4. Crawl and storage of web pictures. Format of web photo links: http://www.example.com/picture.jpg National Geographic: http://www.nationalgeographic.com.cn/ Select a picture link: https://cache.yisu.com/upload/information/20200703/146/45150.jpg image crawling full code

Import requests

Import os

Url = "https://cache.yisu.com/upload/information/20200703/146/45150.jpg"

Root = "D://pics//"

Path = root + url.split ('/') [- 1]

Try:

If not os.path.exists (root):

Os.mkdir (root)

If not os.path.exists (path):

R = requests.get (url)

With open (path,'wb') as f:

F.write (r.content)

F.close ()

Print ("File saved successfully")

Else:

Print ("File already exists")

Except:

Print (crawl failed)

one

two

three

four

five

six

seven

eight

nine

ten

eleven

twelve

thirteen

fourteen

fifteen

sixteen

seventeen

eighteen

nineteen

5. Automatic query of IP address attribution www.ip138.com IP query http://ip138.com/ips138.asp?ip=ipaddresshttp://m.ip138.com/ip.asp?ip=ipaddressimport requests

Url = "http://m.ip138.com/ip.asp?ip="

Ip = "220.204.80.112"

Try:

R = requests.get (url + ip)

R.raise_for_status ()

R.encoding = r.apparent_encoding

Print (r.text[ 1900:])

Except:

Print (crawl failed)

one

two

three

four

five

six

seven

eight

nine

ten

# using IDLE

> import requests

> url = "http://m.ip138.com/ip.asp?ip=""

> ip = "220.204.80.112"

> r = requests.get (url + ip)

> r.status_code

> r.text

After reading the above, have you mastered how to use Python web crawler to extract information? If you want to learn more skills or want to know more about it, you are welcome to follow the industry information channel, thank you for reading!

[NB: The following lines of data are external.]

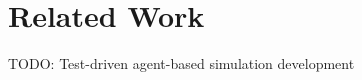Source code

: \section{Related Work}
TODO: Test-driven agent-based simulation development \cite{collier_test-driven_2013}

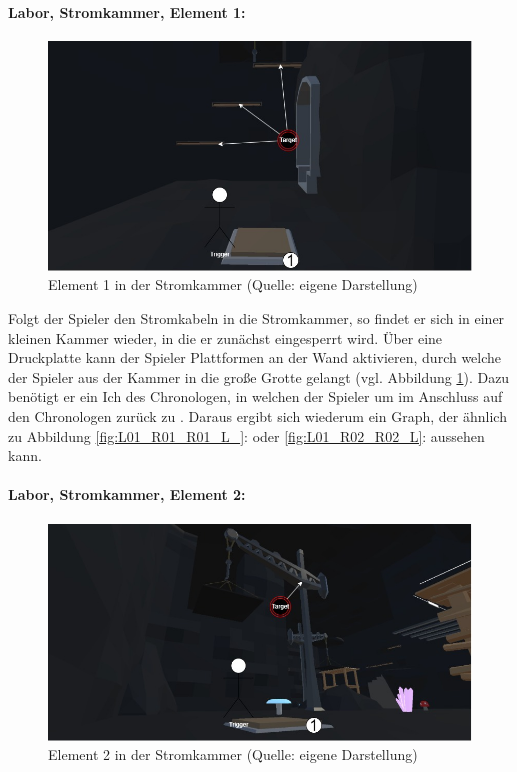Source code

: \paragraph{Labor, Stromkammer, Element 1:}\label{p:lse1}
\begin{figure}[ht]
\centering
\includegraphics[width=0.8\linewidth]{content/pictures/Raetsel-L02_R01_R01.jpg}
\caption{Element 1 in der Stromkammer (Quelle: eigene Darstellung)}
\label{fig:L02_R01_R01}
\end{figure}

Folgt der Spieler den Stromkabeln in die Stromkammer, so findet er sich in einer kleinen Kammer wieder, in die er zunächst eingesperrt wird. Über eine Druckplatte kann der Spieler Plattformen an der Wand aktivieren, durch welche der Spieler aus der Kammer in die große Grotte gelangt (vgl. Abbildung \ref{fig:L02_R01_R01}).
Dazu benötigt er ein Ich des Chronologen, in welchen der Spieler  um im Anschluss auf den Chronologen zurück zu  . Daraus ergibt sich wiederum ein Graph, der ähnlich zu Abbildung \ref{fig:L01_R01_R01_L_}:  oder \ref{fig:L01_R02_R02_L}:  aussehen kann.

\paragraph{Labor, Stromkammer, Element 2:}\label{p:lse2}

\begin{figure}[ht]
\centering
\includegraphics[width=0.8\linewidth]{content/pictures/Raetsel-L02_R01_R02.jpg}
\caption{Element 2 in der Stromkammer (Quelle: eigene Darstellung)}
\label{fig:L02_R01_R02}
\end{figure}


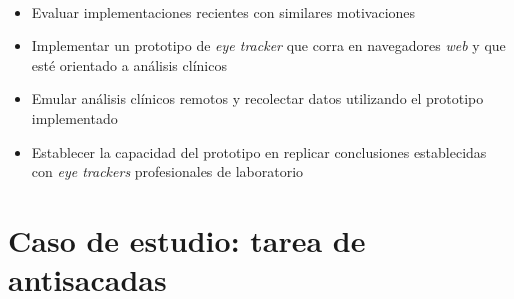 \documentclass[aspectratio=169]{beamer}
\begin{document}
\begin{frame}{~}

  \begin{itemize}
    \item Evaluar implementaciones recientes con similares motivaciones

    \item Implementar un prototipo de \textit{eye tracker} que corra en
      navegadores \textit{web} y que esté orientado a análisis clínicos

    \item Emular análisis clínicos remotos y recolectar datos utilizando el
      prototipo implementado

    \item Establecer la capacidad del prototipo en replicar conclusiones
      establecidas con \textit{eye trackers} profesionales de laboratorio

  \end{itemize}

\end{frame}

\section{Caso de estudio: tarea de antisacadas}
\end{document}
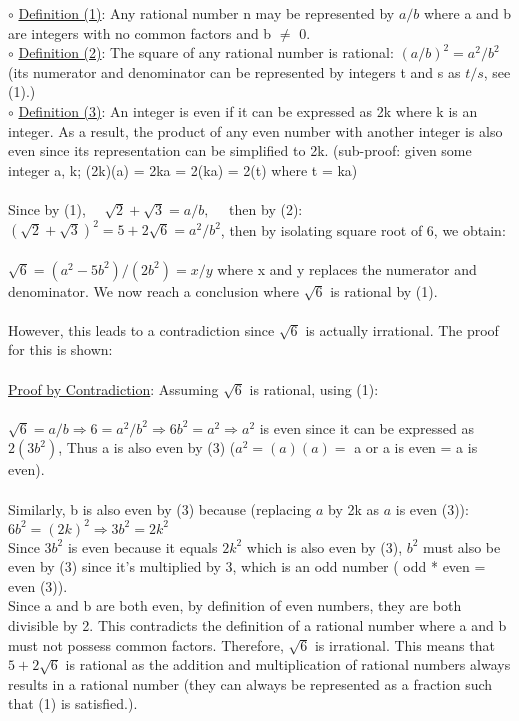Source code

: \documentclass[a4paper, 12pt]{article}
\begin{document}
$\circ$ \underline{Definition (1)}: Any rational number n may be represented by $a/b$ where a and b are integers with no common factors and b $\neq$ 0.\\ 
$\circ$ \underline{Definition (2)}: The square of any rational number is rational: $(a/b)^2 = a^2/b^2$ (its numerator and denominator can be represented by integers t and s as $t/s$, see (1).)\\
$\circ$ \underline{Definition (3)}: An integer is even if it can be expressed as 2k where k is an integer. As a result, the product of any even number with another integer is also even since its representation can be simplified to 2k. (sub-proof: given some integer a, k; (2k)(a) = 2ka = 2(ka) = 2(t) where t = ka)\\
\\\smallskip
Since by (1), $\quad \sqrt 2 + \sqrt 3 = a/b, \quad$ then by (2):\\
$(\sqrt 2 + \sqrt 3)^2 = 5 + 2\sqrt 6 = a^2 / b^2$, \quad then by isolating square root of 6, we obtain:\\\\
$\sqrt 6 = (a^2-5b^2)/(2b^2) = x/y$ where x and y replaces the numerator and denominator. We now reach a conclusion where $\sqrt 6$ is rational by (1).\\
\\
However, this leads to a contradiction since $\sqrt 6$ is actually irrational. The proof for this is shown:\\\\
\underline{Proof by Contradiction}: Assuming $\sqrt 6$ is rational, using (1): \\\\
$\sqrt6 = a/b \Rightarrow 6 = a^2/b^2 \Rightarrow 6b^2 = a^2 \Rightarrow a^2$ is even since it can be expressed as $2(3b^2)$, Thus a is also even by (3) ($a^2 = (a)(a) =$  a or a is even = a is even).
\\\\
Similarly, b is also even by (3) because (replacing $a$ by 2k as $a$ is even (3)):\\
$6b^2 = (2k)^2 \Rightarrow 3b^2 = 2k^2\:$\\
Since $3b^2$ is even because it equals $2k^2$ which is also even by (3), $b^2$ must also be even by (3) since it's multiplied by 3, which is an odd number ( odd * even = even (3)).\\

Since a and b are both even, by definition of even numbers, they are both divisible by 2. This contradicts the definition of a rational number where a and b must not possess common factors. Therefore, $\sqrt6$ is irrational. This means that $5+2\sqrt 6$ is rational as the addition and multiplication of rational numbers always results in a rational number (they can always be represented as a fraction such that (1) is satisfied.).\\
\end{document}

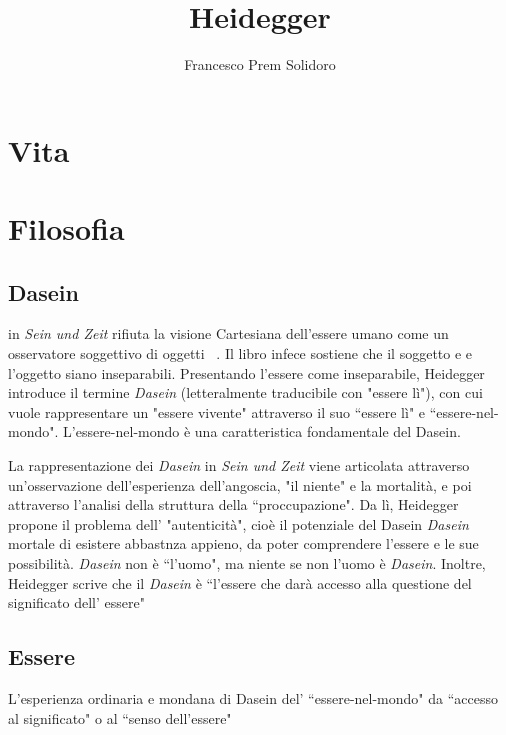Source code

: \documentclass{article}
\title{Heidegger}
\author{Francesco Prem Solidoro}
\begin{document}
\maketitle
\tableofcontents
\section{Vita} %
\label{sec:VIta}

\section{Filosofia} %
\label{sec:Filosofia}
\subsection{Dasein} %
\label{sub:Dasein}
\textcite{sein_und_zeit_heidegger} in \textit{Sein und Zeit} rifiuta la visione Cartesiana dell'essere umano come un osservatore soggettivo di oggetti ~\cite{Horrigan-Kelly_Heidegger}. Il libro infece sostiene che il soggetto e e l'oggetto siano inseparabili. Presentando l'essere come inseparabile, Heidegger introduce il termine \textit{Dasein} (letteralmente traducibile con "essere lì"), con cui vuole rappresentare un "essere vivente" attraverso il suo ``essere lì" e ``essere-nel-mondo". L'essere-nel-mondo è una caratteristica fondamentale del Dasein.

La rappresentazione dei \textit{Dasein} in \textit{Sein und Zeit} viene articolata attraverso un'osservazione dell'esperienza dell'angoscia, "il niente" e la mortalità, e poi attraverso l'analisi della struttura della ``proccupazione". Da lì, Heidegger propone il problema dell' "autenticità", cioè il potenziale del Dasein \textit{Dasein} mortale di esistere abbastnza appieno, da poter comprendere l'essere e le sue possibilità. \textit{Dasein} non è ``l'uomo", ma niente se non l'uomo è \textit{Dasein}. Inoltre, Heidegger scrive che il \textit{Dasein} è ``l'essere che darà accesso alla questione del significato dell' essere" ~\cite{Peter_caws_Heidegger_Sartre}

\subsection{Essere} %
\label{sub:Essere}
L'esperienza ordinaria e mondana di Dasein del' ``essere-nel-mondo" da ``accesso al significato" o al ``senso dell'essere" 



\printbibliography
\end{document}
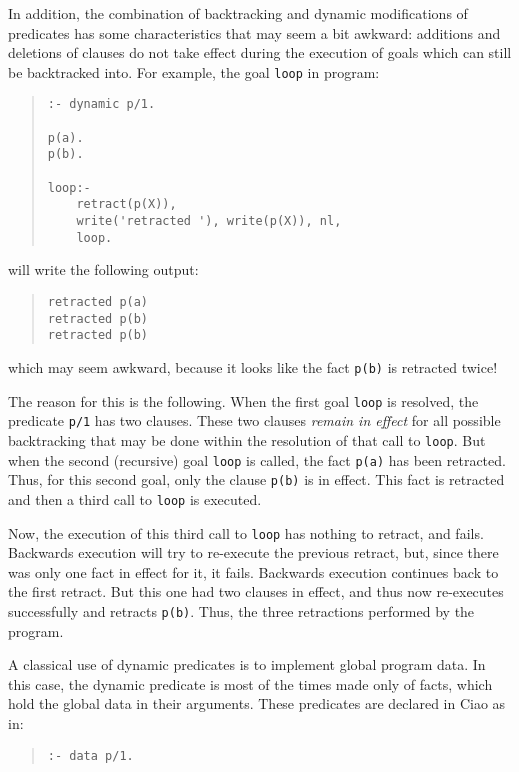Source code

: In addition, the combination of backtracking and dynamic modifications
of predicates has some characteristics that may seem a bit awkward:
additions and deletions of clauses do not take effect during the
execution of goals which can still be backtracked into. For example,
the goal \verb+loop+ in program: 
\begin{quote}
\begin{verbatim}
:- dynamic p/1.

p(a).
p(b).

loop:-
    retract(p(X)),
    write('retracted '), write(p(X)), nl,
    loop.
\end{verbatim}
\end{quote}
%
will write the following output:
\begin{quote}
\begin{verbatim}
retracted p(a)
retracted p(b)
retracted p(b)
\end{verbatim}
\end{quote}
%
which may seem awkward, because it looks like the fact \verb+p(b)+ is
retracted twice!

The reason for this is the following. When the first goal \verb+loop+
is resolved, the predicate \verb+p/1+ has two clauses. These two
clauses {\em remain in effect} for all possible backtracking that may be
done within the resolution of that call to \verb+loop+. But when the
second (recursive) goal \verb+loop+ is called, the fact \verb+p(a)+
has been retracted. Thus, for this second goal, only the clause
\verb+p(b)+ is in effect. This fact is retracted and then a third call
to \verb+loop+ is executed.

Now, the execution of this third call to \verb+loop+ has nothing to
retract, and fails. Backwards execution will try to re-execute the
previous retract, but, since there was only one fact in effect for it,
it fails. Backwards execution continues back to the first retract. But
this one had two clauses in effect, and thus now re-executes
successfully and retracts \verb+p(b)+. Thus, the three retractions
performed by the program.

A classical use of dynamic predicates is to implement global program
data. In this case, the dynamic predicate is most of the times made
only of facts, which hold the global data in their arguments. These
predicates are declared in Ciao as in:
\begin{quote}
\begin{verbatim}
:- data p/1.
\end{verbatim}
\end{quote}

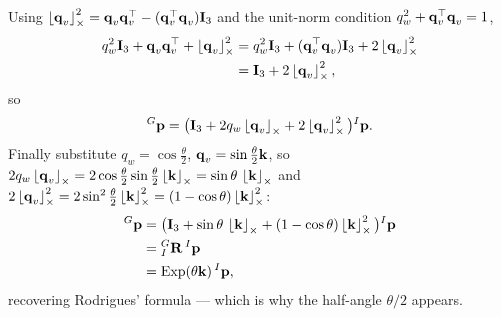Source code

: Using $\skewsym{\vect{q}_v}^2 = \vect{q}_v\vect{q}_v\trans - (\vect{q}_v\trans\vect{q}_v)\vect{I}_3$ and the unit-norm condition $q_w^2 + \vect{q}_v\trans\vect{q}_v = 1$,
\begin{align}
q_w^2\vect{I}_3 + \vect{q}_v\vect{q}_v\trans + \skewsym{\vect{q}_v}^2
&= q_w^2\vect{I}_3 + (\vect{q}_v\trans\vect{q}_v)\vect{I}_3 + 2\skewsym{\vect{q}_v}^2 \\
&= \vect{I}_3 + 2\skewsym{\vect{q}_v}^2,
\end{align}
so
\begin{align}
{}^{G}\vect{p} = \big(\vect{I}_3 + 2q_w\skewsym{\vect{q}_v} + 2\skewsym{\vect{q}_v}^2\big){}^{I}\vect{p}.
\end{align}
Finally substitute $q_w = \cos\tfrac{\theta}{2}$, $\vect{q}_v = \sin\tfrac{\theta}{2}\vect{k}$, so $2q_w\skewsym{\vect{q}_v} = 2\cos\tfrac{\theta}{2}\sin\tfrac{\theta}{2}\skewsym{\vect{k}} = \sin\theta\,\skewsym{\vect{k}}$ and $2\skewsym{\vect{q}_v}^2 = 2\sin^2\tfrac{\theta}{2}\skewsym{\vect{k}}^2 = (1-\cos\theta)\skewsym{\vect{k}}^2$:
\begin{align}
{}^{G}\vect{p} &= \big(\vect{I}_3 + \sin\theta\,\skewsym{\vect{k}} + (1-\cos\theta)\skewsym{\vect{k}}^2\big){}^{I}\vect{p} \\
&= {}^{G}_{I}\vect{R}\,{}^{I}\vect{p} \\
&= \Exp(\theta\vect{k})\,{}^{I}\vect{p},
\end{align}
recovering Rodrigues' formula --- which is why the half-angle $\theta/2$ appears.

Welcome to subscribe "Shulou Technology Information " to get latest news, interesting things and hot topics in the IT industry, and controls the hottest and latest Internet news, technology news and IT industry trends.

*The comments in the above article only represent the author's personal views and do not represent the views and positions of this website. If you have more insights, please feel free to contribute and share.